Results: Among the 779 newly diagnosed AML patients in our center, 70 patients met the diagnostic criteria of AML-MRC and 73 patients were AML-NOS. Patients with AML-MRC had lower white blood cell count (9.1 (IQR 3.0~30.0) ×109/L vs.17.6 (IQR 5.9~86.8) ×109/L, p=0.002), lower hemoglobin level (74.5 (IQR 63.5~ 86.0) g/L vs. 80.0 (71.0, 94.0) g/L, p=0.025) and lower bone marrow proliferation level (p=0.001) compared with patients with AML-NOS. More FLT3-ITD positive patients were found in AML-NOS patients than AML-MRC patients (33.8% vs. 7.1%, p<0.001). Among the 70 AML-MRC patients, 41(58.6%) were diagnosed by myelodysplasia-related cytogenetics, 10(14.2%) from MDS history, and 19 (27.1%) from a multilineage dysplasia. Monosomy 7 or deletion 7q(-7/7q-) is the most frequent cytogenetic abnormality (21.6%) followed by complex karyotype (18.8%) in AML-MRC patients.

Totally 56 AML-MRC patients and 71 AML-NOS patients accepted chemotherapy in out center. Induction treatment for 69 AML-NOS patients were idarubicin/ cytarabine/ etoposide (IAE) or mitoxantrone/cytarabine/ etoposide (MAE) therapy. For AML-MRC patients, demethylation drugs alone or demethylation drugs combined above regime were also used (15 case) besides IAE/MEA therapy (35 case). Six AML-MRC patients and 2 AML-NOS patients accepted homoharringtonine/cytarabine/ granulocyte colony-stimulating factor (HAG) and 3 patients received hematopoietic stem cell transplantation (HSCT) without induction chemotherapy. Overall complete remission (CR) rate of 1 course were 51.0% in AML-MRC and 68.2% in AML-NOS patients. In IAE/MAE group, higher CR rate were seen in AML-NOS patients (70.3%) than AML-MRC patients (48.4%) p= 0.06). AML-MRC patients treated with demethylation drugs seemed to have higher CR rate than introduced by IAE/MAE (64.2 % vs. 48.3%, p= 0.39). HSCT in CR1 were conducted in 29 AML-MRC patients and 19 AML-NOS patients.

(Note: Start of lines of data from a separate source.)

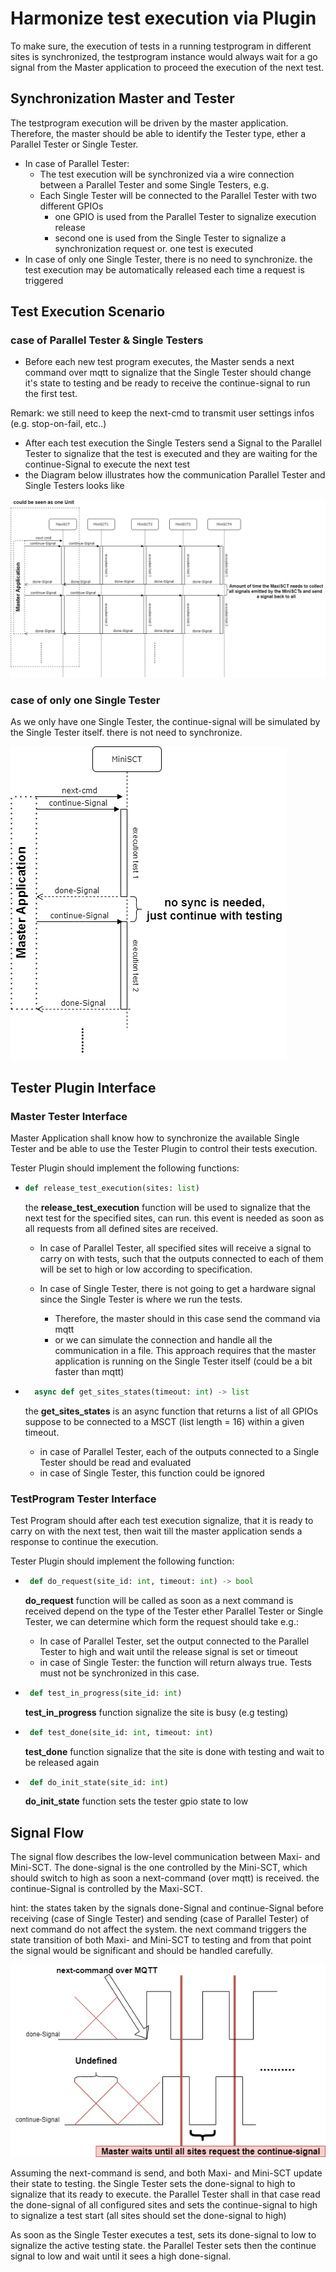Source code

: # Harmonize test execution via Plugin
To make sure, the execution of tests in a running testprogram in different sites is synchronized, the
testprogram instance would always wait for a go signal from the Master application to proceed the execution of the next test.


## Synchronization Master and Tester
The testprogram execution will be driven by the master application. Therefore, the master should be able to identify the Tester type, ether a Parallel Tester or Single Tester. 

* In case of Parallel Tester:
    * The test execution will be synchronized via a wire connection between a Parallel Tester and some Single Testers, e.g. 
    * Each Single Tester will be connected to the Parallel Tester with two different GPIOs 
        * one GPIO is used from the Parallel Tester to signalize execution release 
        * second one is used from the Single Tester to signalize a synchronization request or. one test is executed
* In case of only one Single Tester, there is no need to synchronize. the test execution may be automatically released each time a request is triggered

## Test Execution Scenario
### case of Parallel Tester & Single Testers
* Before each new test program executes, the Master sends a next command over mqtt to signalize that the Single Tester should
change it's state to testing and be ready to receive the continue-signal to run the first test.

Remark: we still need to keep the next-cmd to transmit user settings infos (e.g. stop-on-fail, etc..)

* After each test execution the Single Testers send a Signal to the Parallel Tester to signalize that the test is executed and they are waiting for the continue-Signal to execute the next test
* the Diagram below illustrates how the communication Parallel Tester and Single Testers looks like

![](maxitestexecution.png)

### case of only one Single Tester
As we only have one Single Tester, the continue-signal will be simulated by the Single Tester itself.
there is not need to synchronize.

![](minitestexecution.png)

## Tester Plugin Interface
### Master Tester Interface

Master Application shall know how to synchronize the available Single Tester and be able to use the Tester Plugin to control their tests execution.

Tester Plugin should implement the following functions:
 
*   ```python
    def release_test_execution(sites: list)
    ```
    the __release_test_execution__ function will be used to signalize that the next test for the specified sites, can run.
    this event is needed as soon as all requests from all defined sites are received.

    * In case of Parallel Tester, all specified sites will receive a signal to carry on with tests, such that the outputs connected to each of them will be set to high or low according to specification. 
    * In case of Single Tester, there is not going to get a hardware signal since the Single Tester is where we run the tests.
    
        * Therefore, the master should in this case send the command via mqtt
        * or we can simulate the connection and handle all the communication in a file. This approach requires that the master application is running on the Single Tester itself (could be a bit faster than mqtt)

* ```python
    async def get_sites_states(timeout: int) -> list
    ```
    the __get_sites_states__ is an async function that returns a list of all GPIOs suppose to be connected to a MSCT (list length = 16) within a given timeout.
    * in case of Parallel Tester, each of the outputs connected to a Single Tester should be read and evaluated
    * in case of Single Tester, this function could be ignored

### TestProgram Tester Interface

Test Program should after each test execution signalize, that it is ready to carry on with the next test, then wait till the master application sends a response to continue the execution.

Tester Plugin should implement the following function:

*  ```python
    def do_request(site_id: int, timeout: int) -> bool
   ```

   __do_request__ function will be called as soon as a next command is received
   depend on the type of the Tester ether Parallel Tester or Single Tester, we can determine which form the request should take e.g.:

    * In case of Parallel Tester, set the output connected to the Parallel Tester to high and wait until the release signal is set or timeout 
    * in case of Single Tester: the function will return always true. Tests must not be synchronized in this case.

*  ```python
    def test_in_progress(site_id: int)
   ```

   __test_in_progress__ function signalize the site is busy (e.g testing)


*  ```python
    def test_done(site_id: int, timeout: int)
   ```

   __test_done__ function signalize that the site is done with testing and wait to be released again 
   
*  ```python
    def do_init_state(site_id: int)
   ```

   __do_init_state__ function sets the tester gpio state to low


## Signal Flow

The signal flow describes the low-level communication between Maxi- and Mini-SCT.
The done-signal is the one controlled by the Mini-SCT, which should switch to high as soon 
a next-command (over mqtt) is received. the continue-Signal is controlled by the Maxi-SCT.

hint: the states taken by the signals done-Signal and continue-Signal before receiving 
(case of Single Tester) and sending (case of Parallel Tester) of next command do not affect the system.
the next command triggers the state transition of both Maxi- and Mini-SCT to testing and 
from that point the signal would be significant and should be handled carefully.


![](signal_flow.png)

Assuming the next-command is send, and both Maxi- and Mini-SCT update their state to testing.
the Single Tester sets the done-signal to high to signalize that its ready to execute.
the Parallel Tester shall in that case read the done-signal of all configured sites and sets 
the continue-signal to high to signalize a test start (all sites should set the 
done-signal to high)

As soon as the Single Tester executes a test, sets its done-signal to low to signalize the active
testing state. the Parallel Tester sets then the continue signal to low and wait until it sees a
high done-signal.
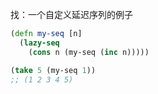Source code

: 找：一个自定义延迟序列的例子

```clojure
(defn my-seq [n]
  (lazy-seq
    (cons n (my-seq (inc n)))))

(take 5 (my-seq 1))
;; (1 2 3 4 5)
```
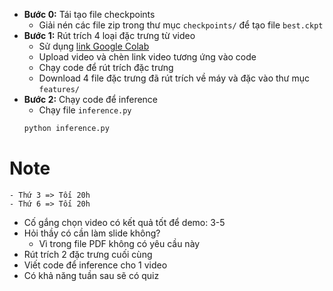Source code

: - **Bước 0:** Tái tạo file checkpoints
  - Giải nén các file zip trong thư mục `checkpoints/` để tạo file `best.ckpt`
- **Bước 1:** Rút trích 4 loại đặc trưng từ video
  - Sử dụng [link Google Colab](https://colab.research.google.com/drive/1ML7sVxsNlMsqnkxnV6HjdLcwihrRJ_P8#scrollTo=qu4nMmfvimX-)
  - Upload video và chèn link video tương ứng vào code
  - Chạy code để rút trích đặc trưng
  - Download 4 file đặc trưng đã rút trích về máy và đặc vào thư mục `features/`
- **Bước 2:** Chạy code để inference
  - Chạy file `inference.py`
  ```bash
  python inference.py
  ```

# Note

```
- Thứ 3 => Tối 20h
- Thứ 6 => Tối 20h
```

- Cố gắng chọn video có kết quả tốt để demo: 3-5
- Hỏi thầy có cần làm slide không?
  - Vì trong file PDF không có yêu cầu này
- Rút trích 2 đặc trưng cuối cùng
- Viết code để inference cho 1 video
- Có khả năng tuần sau sẽ có quiz
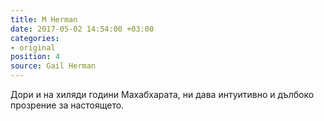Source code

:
 ```yaml
---
title: M Herman
date: 2017-05-02 14:54:00 +03:00
categories:
- original
position: 4
source: Gail Herman
---
```


Дори и на хиляди години Махабхарата, ни дава интуитивно и дълбоко прозрение за настоящето.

Median follow-up periods were 2.17 in AML-MRC group and 2.43 years in AML-NOS. Three-year overall survival (OS) and event-free survival (EFS) were 54.4% (95%CI 42.4%~69.8%) and 75.7% (95%CI 62.8%~91.1%) for AML-MRC, 42.3% (95%CI 30.2%~59.2%) and 45.8% (95%CI 32.8%~63.9%) for AML-NOS patients. Cox analysis revealed that HSCT were associated with higher OS (HR 0.21,95%CI 0.1~0.41, p< 0.001). In AML-MRC patients, 3-year OS in HSCT group were significantly higher than that in non-HSCT group [83.4% (95%CI,69.6%~99.8%) vs. 28.0% (95%CI,14.6%~53.9%), p<0.001]. AML-MRC patients with myelodysplasia-related cytogenetics exhibited lower 3-year OS (41.9% ,95%CI,27.5%~63.8%) compared with MDS history group (64.8% (95%CI,39.3%~100.0%) and multilineage dysplasia (77.1% (95%CI,57.3%~100.0%). complex karyotype (41.9% ,95%CI,27.5%~63.8%) and -7(7q-) (40.0% ,95%CI,21.5%~74.3%) AML-MRC patients had lower 3-year OS than normal karyotype (42.3%, 95%CI,21.8%~82.0%) and the other abnormal karyotype (63.5% ,95%CI,37.3%~100.0%) but without statistical difference.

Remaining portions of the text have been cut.